Working with children who are not in a school that is diverse or well integrated can pose many comments like these and these children -- despite being given an opportunity to be educated -- don’t often receive it as well as we would hope. Some schools in the south are even making an effort to remove slavery from their textbooks. Each time I hear of these instances, I wonder why our education system is failing POC (people of color) so easily. I think back to my own education and how transparent my teachers were about slavery in my own elementary school courses and wonder how things got so off track.
I feel a duty to protect and educated children about these important topics because this is the time in student’s lives that they are most impressionable. In a sense, children are stunted when we fail to educate them properly, when their schools are not diverse, and when their parents try to shield them from the ugliness that this world has inflicted on POC. It is extraordinarily unsettling to think that it is frowned upon to try and correct the words and behaviors of children who are not exposed to people of other cultures when they make remarks about those cultures that are so wrong.
I always do my best to pose the situation as if it were the opposite for these children. This seems to help most -- it helps them gain compassion and empathy. Children can be educated and corrected when it comes to their ideas and are easily molded into better people with more open minds; but if teachers/educators/individuals who work with children are not brave enough to educate them, to take that first step, then we will have failed the world and the people who need the most representation. Over time, if we have the difficult and awkward conversations, we can make a difference and to excuse children from these remarks makes them think that this line of thinking is correct or okay, when it is not. We have to do our best to make our future better, to educate and help children understand that human lives are important and to understand that people who are different from them exist and are just as human as they are.

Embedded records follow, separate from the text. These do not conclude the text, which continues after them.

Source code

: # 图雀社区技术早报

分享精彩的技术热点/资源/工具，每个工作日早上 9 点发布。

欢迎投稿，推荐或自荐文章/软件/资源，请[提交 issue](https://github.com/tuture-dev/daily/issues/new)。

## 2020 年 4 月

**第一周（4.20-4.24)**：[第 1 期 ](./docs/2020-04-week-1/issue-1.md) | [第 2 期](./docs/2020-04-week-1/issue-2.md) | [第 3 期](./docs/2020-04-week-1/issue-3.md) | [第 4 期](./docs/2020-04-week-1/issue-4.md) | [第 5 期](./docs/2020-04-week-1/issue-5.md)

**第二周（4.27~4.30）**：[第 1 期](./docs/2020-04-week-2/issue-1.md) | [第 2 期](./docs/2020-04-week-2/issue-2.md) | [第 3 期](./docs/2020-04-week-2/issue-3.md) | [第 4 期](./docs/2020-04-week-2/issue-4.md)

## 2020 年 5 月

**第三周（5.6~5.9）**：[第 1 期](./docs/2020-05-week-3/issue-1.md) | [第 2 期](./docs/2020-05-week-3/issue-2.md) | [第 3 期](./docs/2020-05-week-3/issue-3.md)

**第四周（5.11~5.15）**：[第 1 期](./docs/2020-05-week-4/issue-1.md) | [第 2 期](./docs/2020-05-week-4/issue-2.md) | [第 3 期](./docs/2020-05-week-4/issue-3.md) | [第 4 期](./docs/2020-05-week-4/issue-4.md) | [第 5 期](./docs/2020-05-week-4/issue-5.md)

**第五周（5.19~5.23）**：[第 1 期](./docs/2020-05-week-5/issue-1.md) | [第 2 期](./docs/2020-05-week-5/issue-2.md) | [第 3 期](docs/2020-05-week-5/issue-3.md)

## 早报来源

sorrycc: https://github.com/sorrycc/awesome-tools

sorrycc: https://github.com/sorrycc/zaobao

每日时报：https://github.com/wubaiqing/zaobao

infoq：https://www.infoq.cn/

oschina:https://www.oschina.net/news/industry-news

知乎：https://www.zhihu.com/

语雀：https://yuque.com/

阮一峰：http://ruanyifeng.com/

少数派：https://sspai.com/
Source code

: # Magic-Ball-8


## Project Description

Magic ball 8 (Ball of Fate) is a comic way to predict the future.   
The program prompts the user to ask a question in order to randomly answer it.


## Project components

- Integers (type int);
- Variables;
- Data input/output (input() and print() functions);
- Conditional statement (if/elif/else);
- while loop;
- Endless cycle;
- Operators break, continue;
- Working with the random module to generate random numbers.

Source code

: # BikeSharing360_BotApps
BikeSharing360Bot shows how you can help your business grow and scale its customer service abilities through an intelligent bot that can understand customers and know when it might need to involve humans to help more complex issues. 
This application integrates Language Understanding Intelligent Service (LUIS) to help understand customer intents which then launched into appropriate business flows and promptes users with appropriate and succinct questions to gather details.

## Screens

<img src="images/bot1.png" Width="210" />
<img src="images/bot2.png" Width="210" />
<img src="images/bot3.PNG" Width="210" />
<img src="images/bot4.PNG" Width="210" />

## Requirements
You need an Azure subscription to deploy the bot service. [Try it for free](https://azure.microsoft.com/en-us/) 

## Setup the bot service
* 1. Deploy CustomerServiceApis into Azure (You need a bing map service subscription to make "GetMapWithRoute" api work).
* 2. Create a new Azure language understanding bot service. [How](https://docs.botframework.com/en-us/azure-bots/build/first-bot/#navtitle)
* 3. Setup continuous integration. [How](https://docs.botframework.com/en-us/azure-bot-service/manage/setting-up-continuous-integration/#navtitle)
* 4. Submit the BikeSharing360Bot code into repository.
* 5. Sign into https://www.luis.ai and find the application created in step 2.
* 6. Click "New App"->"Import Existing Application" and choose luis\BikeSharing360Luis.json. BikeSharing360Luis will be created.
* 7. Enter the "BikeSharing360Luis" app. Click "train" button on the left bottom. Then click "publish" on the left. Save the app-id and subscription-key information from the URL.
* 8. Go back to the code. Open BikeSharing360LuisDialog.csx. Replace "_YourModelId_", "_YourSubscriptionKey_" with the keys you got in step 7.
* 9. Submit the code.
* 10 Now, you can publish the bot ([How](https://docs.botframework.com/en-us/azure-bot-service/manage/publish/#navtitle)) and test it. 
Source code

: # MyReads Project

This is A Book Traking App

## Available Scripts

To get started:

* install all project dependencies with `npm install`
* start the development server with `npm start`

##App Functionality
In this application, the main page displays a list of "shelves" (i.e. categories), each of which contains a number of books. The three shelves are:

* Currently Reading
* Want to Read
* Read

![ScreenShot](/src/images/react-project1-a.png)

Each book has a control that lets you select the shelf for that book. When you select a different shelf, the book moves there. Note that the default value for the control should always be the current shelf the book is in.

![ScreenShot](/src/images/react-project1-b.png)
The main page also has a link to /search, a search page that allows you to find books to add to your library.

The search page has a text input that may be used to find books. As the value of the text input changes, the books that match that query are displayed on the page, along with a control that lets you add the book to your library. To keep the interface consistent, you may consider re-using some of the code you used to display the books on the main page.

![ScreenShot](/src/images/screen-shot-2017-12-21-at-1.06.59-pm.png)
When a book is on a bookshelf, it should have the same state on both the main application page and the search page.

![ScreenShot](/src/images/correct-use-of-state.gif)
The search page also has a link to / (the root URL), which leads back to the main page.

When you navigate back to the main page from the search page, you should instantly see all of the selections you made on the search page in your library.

So here is some advice to approach the topics that seem too raw, awkward, or difficult to talk about. Don’t be afraid to point it out, make these moments teachable ones, lead by example. If a child is making remarks, sit them down, ask them why they think like that, reverse the roles to put it on them, educate them about topics, point things out, explain your point. Find ways to help them identify with others, practice what you preach. You don’t have to approach these topics with anger or panic, remain calm, make sure they know that any behavior that singles out others will not be tolerated and stick to the consequences. Be firm and take your time to be sure they understand. By taking the time and effort you will have done what is right and you will have done your job.
There are times where I cannot help but feel helpless in these situations, because I am part of a system that doesn’t comprehend the importance of our role in the future. Children are like clay -- if we take the time while they are young and their minds are easily molded, we can help them become better than the previous generations before they are hardened and “set in their ways.” Humans are adaptable and teachable beings with the ability to comprehend a full range of topics. I urge those of us who work with children to be brave, to not fail them, to teach them the importance and the impact of their words and actions, to have consequences that help them learn from those words and actions. Educate, it is your duty.